Comparing the results obtained via area-weighting analysis with Thiessen polygon with that obtained via single factor analysis, it is found that in the former one, the percentage of Class III water is higher, and the influence of single factors is lowered; comparing the results obtained via area-weighting analysis with Thiessen polygon with that obtained via principal component analysis, in addition to comprehensive evaluation, single factor analysis is added, making the research process complete. Because single factor analysis is still employed, however, the grade standard of the overall water quality are affected due to excessive content of CODMn.
The paper uses single factor evaluation method, principal component analysis and voronoi area weighting factor method to comprehensively evaluate water quality of Liangzi Lake based on sample data. The obtain data with respect to comprehensive water quality can be used to judge the level of water quality. The analysis shows, the grades of comprehensive water quality gained by three methods are all only class III or class IV, and the quality of water is different from east and west that the water quality of east is better. However, the percent of IV class water is higher in the result of single factor evaluation method means IV class is the main grade of water quality. The result of principal component analysis shows the percent of III class water is higher than other classes. The result of voronoi area weighting factor method shows the percent of IV class is higher than other classes. CODMn is the main factor that influences the method of signal factor evaluation and reduces the grade of water quality overall. The effect of single factor is reduced by principal component analysis, and the analysis on water quality is more accurate.
With the single factor evaluation method, the five water quality evaluation factors could be analyze separately to work out the changes of each indicator in Liangzi Lake, but it is unable to figure out the correlation among the single factor indicators, or determine the comprehensive water quality of Liangzi Lake solely on any single factor.

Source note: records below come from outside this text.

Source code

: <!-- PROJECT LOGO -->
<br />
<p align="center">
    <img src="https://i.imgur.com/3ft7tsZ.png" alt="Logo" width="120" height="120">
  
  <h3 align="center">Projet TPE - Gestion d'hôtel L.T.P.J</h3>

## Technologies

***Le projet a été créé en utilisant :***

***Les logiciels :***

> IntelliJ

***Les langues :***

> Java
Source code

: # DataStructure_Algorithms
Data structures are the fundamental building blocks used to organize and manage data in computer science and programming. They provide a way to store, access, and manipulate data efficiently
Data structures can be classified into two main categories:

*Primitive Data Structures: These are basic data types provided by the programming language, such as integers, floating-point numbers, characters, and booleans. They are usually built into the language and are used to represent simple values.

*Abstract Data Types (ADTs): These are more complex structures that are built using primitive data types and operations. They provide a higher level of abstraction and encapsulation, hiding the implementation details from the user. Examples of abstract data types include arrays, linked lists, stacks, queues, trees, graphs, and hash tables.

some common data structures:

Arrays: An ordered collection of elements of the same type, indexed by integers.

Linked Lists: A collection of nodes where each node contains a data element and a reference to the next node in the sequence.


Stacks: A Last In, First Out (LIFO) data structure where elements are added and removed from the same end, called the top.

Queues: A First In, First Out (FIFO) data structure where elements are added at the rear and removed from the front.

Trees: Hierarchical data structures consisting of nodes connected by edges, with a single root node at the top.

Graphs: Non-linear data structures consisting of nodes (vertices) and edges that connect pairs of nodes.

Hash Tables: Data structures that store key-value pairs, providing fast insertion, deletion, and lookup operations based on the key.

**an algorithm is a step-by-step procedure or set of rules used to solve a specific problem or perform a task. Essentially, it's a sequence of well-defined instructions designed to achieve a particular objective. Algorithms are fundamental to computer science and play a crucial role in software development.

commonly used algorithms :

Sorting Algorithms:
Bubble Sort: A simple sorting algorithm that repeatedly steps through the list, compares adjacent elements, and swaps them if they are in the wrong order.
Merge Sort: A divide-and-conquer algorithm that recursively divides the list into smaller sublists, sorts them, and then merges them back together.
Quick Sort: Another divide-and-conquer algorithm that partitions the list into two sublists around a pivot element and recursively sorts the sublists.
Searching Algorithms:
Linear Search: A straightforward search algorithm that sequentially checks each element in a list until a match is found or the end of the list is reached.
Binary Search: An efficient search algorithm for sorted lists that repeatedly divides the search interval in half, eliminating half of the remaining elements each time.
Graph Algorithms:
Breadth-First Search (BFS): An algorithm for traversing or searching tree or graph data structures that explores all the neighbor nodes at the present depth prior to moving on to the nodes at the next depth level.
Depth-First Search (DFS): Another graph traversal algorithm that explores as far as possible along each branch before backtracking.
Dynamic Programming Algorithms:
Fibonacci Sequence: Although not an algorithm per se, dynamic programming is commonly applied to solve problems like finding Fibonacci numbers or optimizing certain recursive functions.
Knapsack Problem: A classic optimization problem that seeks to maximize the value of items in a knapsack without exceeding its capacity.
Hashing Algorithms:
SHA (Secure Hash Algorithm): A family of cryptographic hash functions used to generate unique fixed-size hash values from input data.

The principal component analysis method can overcome this defect, but it is just able to determine water quality solely by figures with this method to obtain a loose result. The voronoi area weighting method, on one hand, weakened the influence of single factors, and on the other hand, overcame the defect of principal component analysis of incapability of analyzing single factors.
The authors gratefully acknowledge the support from National Science Foundation of China (41301516) and The Public Welfare Demonstration Project from The State Bureau of Surveying and Mapping (201412014).